A Última Casa acompanha Ann (Greta Lee), Jason (Wagner Moura) e seus dois filhos, que ficam misteriosamente confinados dentro da própria casa. Enquanto uma ameaça desconhecida transforma o lar em uma prisão, a família enfrenta a escassez de recursos e o crescente desespero. Com a tensão aumentando, eles começam a desconfiar de que a única saída pode estar dentro da própria residência.

A atuação é um dos maiores problemas de A Última Casa

Com longos e torturantes 1h50 de duração, A Última Casa é miserável em tudo o que se propõe a fazer. Mas vamos começar pelo problema mais latente: a atuação.

Nunca na minha vida fui capaz de imaginar que Wagner Moura, vencedor do Globo de Ouro de 2026 por Melhor Ator por O Agente Secreto, fosse capaz de atuar de maneira tão inacreditavelmente ruim. O ator parece consciente da câmera o tempo todo e performa diretamente para ela. A naturalidade e a fluidez escorrem pelo ralo logo nos minutos iniciais.

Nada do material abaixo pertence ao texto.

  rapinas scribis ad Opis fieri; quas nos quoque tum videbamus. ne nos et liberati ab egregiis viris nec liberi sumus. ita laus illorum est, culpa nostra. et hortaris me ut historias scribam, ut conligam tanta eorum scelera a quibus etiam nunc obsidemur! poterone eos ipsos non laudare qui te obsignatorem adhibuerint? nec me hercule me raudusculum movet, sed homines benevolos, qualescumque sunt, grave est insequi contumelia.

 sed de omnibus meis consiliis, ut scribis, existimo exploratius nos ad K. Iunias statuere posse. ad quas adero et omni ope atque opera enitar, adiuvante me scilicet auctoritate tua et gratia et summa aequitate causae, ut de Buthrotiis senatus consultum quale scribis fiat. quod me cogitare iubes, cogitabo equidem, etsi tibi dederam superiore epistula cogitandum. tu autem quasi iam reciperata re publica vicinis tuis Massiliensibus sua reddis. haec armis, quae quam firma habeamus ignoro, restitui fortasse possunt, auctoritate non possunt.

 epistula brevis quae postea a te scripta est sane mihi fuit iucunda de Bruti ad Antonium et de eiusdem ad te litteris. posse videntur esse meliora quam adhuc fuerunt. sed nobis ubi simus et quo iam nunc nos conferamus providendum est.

Ele posa demais e tenta, a todo momento, recriar aqueles momentos intensos de filmes apocalípticos, como se fosse o grande herói de uma jornada fadada ao fracasso. A direção de Leterrier foi tão pecaminosa que conseguiu afetar um dos maiores talentos brasileiros da atualidade.

Quanto à sua parceira de tela, Greta Lee, não há muito o que dizer, pois ela não se destaca em nada. É apenas insossa. Talvez o único destaque positivo seja o elenco infantil, composto por Emma Ho e Noah Alexander Sosnowski, que entregam o mínimo de bom, mas, diante de tamanha atrocidade, parecem diamantes.

A Última Casa desperdiça uma boa premissa

Vale mencionar que este trabalho também representa um reencontro de dois profissionais que passaram pela Marvel. Enquanto o diretor francês foi responsável por O Incrível Hulk, o roteirista Matthew Robinson trabalhou em Vingadores: Era de Ultron e Thor: O Mundo Sombrio — o que já explica muita coisa, certo?

O passado dos dois profissionais em uma empresa acostumada a lidar com histórias grandiosas parecia um bom presságio para lidar com uma ameaça misteriosa neste filme. Contudo, parece ter surgido justamente o efeito contrário.

Tanto a direção quanto o roteiro não souberam lidar com o mais básico que um filme precisa ter: ser eficiente ao contar uma história clara e coesa.

O filme é simplesmente uma bagunça inexplicável. A família se contenta muito facilmente com a nova realidade. Não existe um sentimento humanitário de desespero, desconfiança, medo ou pavor diante do desconhecido. Tudo parece natural e cotidiano para eles.

Quando acontece o time skip de cinco anos, a situação parece piorar. O filme fica ainda mais confuso porque não possui identidade. Ele surge como uma colcha de retalhos de tudo o que poderia ter sido.

O filme desperdiça o horror do isolamento

O sentimento de isolamento social não funciona em nenhuma escala. E isso é uma pena, porque, com uma experiência tão recente quanto a pandemia de COVID-19, A Última Casa tinha na bandeja o horror mais palpável e reconhecível.

A claustrofobia, a sensação de que o espaço já não é mais suficiente para você, o medo de nunca mais sair daquela situação, a impressão de que os dias duram anos… Absolutamente nada disso sequer passa pelos olhos dessa direção pavorosa.

E é justamente aí que A Última Casa mais decepciona. A premissa tinha potencial para transformar uma experiência que todos conhecemos em um terror psicológico muito mais próximo e angustiante. Em vez disso, o filme parece perdido sobre qual história quer contar.

Vale a pena assistir a A Última Casa?

A Última Casa foi uma das experiências mais vergonhosas que tive dentro do catálogo da Netflix. Eu contava cada segundo para a história acabar. E, ao fim, quando o filme tenta insinuar que há mais história por vir, me senti como uma palhaça.